● **PROBLEM STATEMENT**: Keep only the lines from the start of the data through the line containing "to script to install jenkins", and output them exactly.

● **GIVEN RECORDS**:
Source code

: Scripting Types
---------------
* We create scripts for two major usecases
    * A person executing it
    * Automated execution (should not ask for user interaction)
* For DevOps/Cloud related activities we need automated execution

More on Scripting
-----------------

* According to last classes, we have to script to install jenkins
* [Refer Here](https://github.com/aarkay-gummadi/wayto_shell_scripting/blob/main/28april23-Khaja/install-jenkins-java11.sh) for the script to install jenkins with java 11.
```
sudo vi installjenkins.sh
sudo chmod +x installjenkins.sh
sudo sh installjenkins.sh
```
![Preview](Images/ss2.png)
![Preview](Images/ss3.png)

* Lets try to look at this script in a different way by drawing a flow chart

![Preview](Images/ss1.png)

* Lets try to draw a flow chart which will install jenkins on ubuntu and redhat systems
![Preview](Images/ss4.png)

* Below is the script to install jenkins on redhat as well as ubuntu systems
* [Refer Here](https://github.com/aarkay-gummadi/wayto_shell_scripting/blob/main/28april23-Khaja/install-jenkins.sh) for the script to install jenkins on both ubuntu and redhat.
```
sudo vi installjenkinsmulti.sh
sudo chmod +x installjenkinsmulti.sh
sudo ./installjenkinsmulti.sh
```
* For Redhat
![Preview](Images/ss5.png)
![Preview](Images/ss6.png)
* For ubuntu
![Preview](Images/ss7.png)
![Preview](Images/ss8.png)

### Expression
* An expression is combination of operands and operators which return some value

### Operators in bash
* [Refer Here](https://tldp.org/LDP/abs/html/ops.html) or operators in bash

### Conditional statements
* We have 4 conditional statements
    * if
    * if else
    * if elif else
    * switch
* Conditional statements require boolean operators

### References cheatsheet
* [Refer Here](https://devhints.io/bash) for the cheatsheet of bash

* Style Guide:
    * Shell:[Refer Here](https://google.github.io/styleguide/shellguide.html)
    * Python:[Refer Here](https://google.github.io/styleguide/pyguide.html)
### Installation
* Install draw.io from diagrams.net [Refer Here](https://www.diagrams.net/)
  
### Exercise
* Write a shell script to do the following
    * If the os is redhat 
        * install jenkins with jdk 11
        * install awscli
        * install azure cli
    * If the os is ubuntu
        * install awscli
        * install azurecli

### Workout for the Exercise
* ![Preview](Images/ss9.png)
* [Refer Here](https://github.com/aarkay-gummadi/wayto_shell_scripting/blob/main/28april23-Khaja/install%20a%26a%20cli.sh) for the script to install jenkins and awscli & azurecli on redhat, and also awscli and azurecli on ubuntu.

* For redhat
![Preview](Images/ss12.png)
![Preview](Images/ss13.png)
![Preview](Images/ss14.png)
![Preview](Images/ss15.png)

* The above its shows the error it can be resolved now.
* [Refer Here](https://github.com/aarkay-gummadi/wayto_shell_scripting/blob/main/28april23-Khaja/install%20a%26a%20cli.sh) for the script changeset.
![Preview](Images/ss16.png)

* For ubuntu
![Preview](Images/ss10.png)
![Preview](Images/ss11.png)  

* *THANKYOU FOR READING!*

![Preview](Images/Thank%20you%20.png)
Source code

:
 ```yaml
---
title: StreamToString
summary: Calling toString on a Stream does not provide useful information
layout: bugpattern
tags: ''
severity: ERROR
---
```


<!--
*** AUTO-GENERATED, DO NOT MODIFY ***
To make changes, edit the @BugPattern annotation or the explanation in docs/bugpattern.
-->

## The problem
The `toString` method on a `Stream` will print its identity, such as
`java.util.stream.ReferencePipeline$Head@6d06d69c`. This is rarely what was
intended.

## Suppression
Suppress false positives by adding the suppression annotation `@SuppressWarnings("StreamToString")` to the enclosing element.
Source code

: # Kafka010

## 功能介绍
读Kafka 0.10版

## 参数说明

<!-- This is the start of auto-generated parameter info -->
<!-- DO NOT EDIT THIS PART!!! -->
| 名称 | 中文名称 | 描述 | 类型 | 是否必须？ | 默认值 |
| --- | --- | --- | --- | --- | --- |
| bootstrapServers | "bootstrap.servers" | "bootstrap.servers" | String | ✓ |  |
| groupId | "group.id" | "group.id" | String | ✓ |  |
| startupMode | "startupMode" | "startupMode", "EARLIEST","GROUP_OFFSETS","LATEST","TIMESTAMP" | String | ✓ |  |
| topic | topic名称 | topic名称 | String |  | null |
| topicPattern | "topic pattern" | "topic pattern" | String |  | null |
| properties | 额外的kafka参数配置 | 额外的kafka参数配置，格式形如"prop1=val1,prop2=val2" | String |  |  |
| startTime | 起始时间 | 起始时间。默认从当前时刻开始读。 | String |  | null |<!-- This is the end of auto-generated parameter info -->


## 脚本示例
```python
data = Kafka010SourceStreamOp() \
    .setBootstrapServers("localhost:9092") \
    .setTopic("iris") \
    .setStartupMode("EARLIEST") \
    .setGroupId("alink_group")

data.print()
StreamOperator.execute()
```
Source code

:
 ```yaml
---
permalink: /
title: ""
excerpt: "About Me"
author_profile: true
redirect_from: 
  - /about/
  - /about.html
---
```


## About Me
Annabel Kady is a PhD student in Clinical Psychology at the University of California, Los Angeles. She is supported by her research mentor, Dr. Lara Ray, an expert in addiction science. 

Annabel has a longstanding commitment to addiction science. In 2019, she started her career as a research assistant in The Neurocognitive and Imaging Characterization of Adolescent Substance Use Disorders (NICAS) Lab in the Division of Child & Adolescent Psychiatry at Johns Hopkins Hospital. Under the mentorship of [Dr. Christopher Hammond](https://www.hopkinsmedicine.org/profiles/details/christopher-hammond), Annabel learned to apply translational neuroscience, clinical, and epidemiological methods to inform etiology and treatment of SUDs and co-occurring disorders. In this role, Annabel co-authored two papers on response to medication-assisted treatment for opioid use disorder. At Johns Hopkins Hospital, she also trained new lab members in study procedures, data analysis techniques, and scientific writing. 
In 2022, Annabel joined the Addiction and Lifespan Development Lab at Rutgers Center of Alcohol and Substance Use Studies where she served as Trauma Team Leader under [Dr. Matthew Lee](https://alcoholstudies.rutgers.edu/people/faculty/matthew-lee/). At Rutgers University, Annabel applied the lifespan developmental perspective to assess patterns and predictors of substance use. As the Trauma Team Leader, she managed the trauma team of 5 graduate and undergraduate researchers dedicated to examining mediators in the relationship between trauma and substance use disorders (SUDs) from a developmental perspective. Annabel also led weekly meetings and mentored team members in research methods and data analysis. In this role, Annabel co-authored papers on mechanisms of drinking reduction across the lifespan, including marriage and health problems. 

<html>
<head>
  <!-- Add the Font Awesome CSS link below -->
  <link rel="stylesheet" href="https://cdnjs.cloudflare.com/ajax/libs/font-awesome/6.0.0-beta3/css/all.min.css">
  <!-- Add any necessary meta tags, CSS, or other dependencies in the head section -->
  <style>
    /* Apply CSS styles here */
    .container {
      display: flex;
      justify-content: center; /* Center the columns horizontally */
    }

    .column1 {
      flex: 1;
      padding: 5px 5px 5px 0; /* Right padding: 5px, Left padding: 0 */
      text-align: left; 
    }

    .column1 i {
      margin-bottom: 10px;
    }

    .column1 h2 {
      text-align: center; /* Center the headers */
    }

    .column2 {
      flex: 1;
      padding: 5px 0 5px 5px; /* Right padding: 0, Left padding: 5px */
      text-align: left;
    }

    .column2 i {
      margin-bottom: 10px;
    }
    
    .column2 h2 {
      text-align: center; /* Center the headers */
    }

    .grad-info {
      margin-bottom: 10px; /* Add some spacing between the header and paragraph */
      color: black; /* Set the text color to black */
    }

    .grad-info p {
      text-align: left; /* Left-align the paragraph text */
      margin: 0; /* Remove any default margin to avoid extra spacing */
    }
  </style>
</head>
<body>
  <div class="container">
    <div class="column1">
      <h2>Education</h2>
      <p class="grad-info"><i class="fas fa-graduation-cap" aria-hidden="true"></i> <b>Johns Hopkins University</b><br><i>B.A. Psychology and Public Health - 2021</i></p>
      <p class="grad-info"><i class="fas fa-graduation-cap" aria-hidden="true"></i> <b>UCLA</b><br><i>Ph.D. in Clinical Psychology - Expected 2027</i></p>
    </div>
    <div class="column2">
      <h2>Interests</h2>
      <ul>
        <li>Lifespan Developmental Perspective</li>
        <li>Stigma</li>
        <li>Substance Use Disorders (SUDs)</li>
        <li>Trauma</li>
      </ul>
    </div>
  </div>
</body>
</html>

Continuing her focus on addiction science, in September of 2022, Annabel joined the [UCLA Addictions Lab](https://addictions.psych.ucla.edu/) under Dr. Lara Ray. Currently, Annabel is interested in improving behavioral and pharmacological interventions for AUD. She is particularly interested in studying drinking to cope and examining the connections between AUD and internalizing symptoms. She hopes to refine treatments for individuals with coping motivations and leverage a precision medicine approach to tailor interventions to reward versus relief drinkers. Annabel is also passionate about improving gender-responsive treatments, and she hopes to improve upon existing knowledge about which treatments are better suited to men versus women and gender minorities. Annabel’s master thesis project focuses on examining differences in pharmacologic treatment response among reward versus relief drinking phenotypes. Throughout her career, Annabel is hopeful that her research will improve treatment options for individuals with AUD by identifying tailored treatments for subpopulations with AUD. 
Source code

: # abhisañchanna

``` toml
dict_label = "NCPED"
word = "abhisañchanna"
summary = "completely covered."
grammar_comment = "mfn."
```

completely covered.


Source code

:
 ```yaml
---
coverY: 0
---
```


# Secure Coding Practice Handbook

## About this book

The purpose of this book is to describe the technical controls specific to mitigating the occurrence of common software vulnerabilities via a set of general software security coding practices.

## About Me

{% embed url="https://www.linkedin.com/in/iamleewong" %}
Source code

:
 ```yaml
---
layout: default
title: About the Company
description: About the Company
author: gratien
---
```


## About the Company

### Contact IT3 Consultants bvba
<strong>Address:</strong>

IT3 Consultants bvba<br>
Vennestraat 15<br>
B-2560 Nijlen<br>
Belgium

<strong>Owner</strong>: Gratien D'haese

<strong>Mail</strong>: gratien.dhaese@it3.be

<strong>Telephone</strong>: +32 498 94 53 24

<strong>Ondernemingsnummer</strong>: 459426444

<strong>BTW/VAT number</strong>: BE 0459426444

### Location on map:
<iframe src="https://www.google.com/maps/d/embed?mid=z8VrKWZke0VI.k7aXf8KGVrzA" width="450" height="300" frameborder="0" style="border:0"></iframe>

● **TASK ANSWER**:
Source code

: Scripting Types
---------------
* We create scripts for two major usecases
    * A person executing it
    * Automated execution (should not ask for user interaction)
* For DevOps/Cloud related activities we need automated execution

More on Scripting
-----------------

* According to last classes, we have to script to install jenkins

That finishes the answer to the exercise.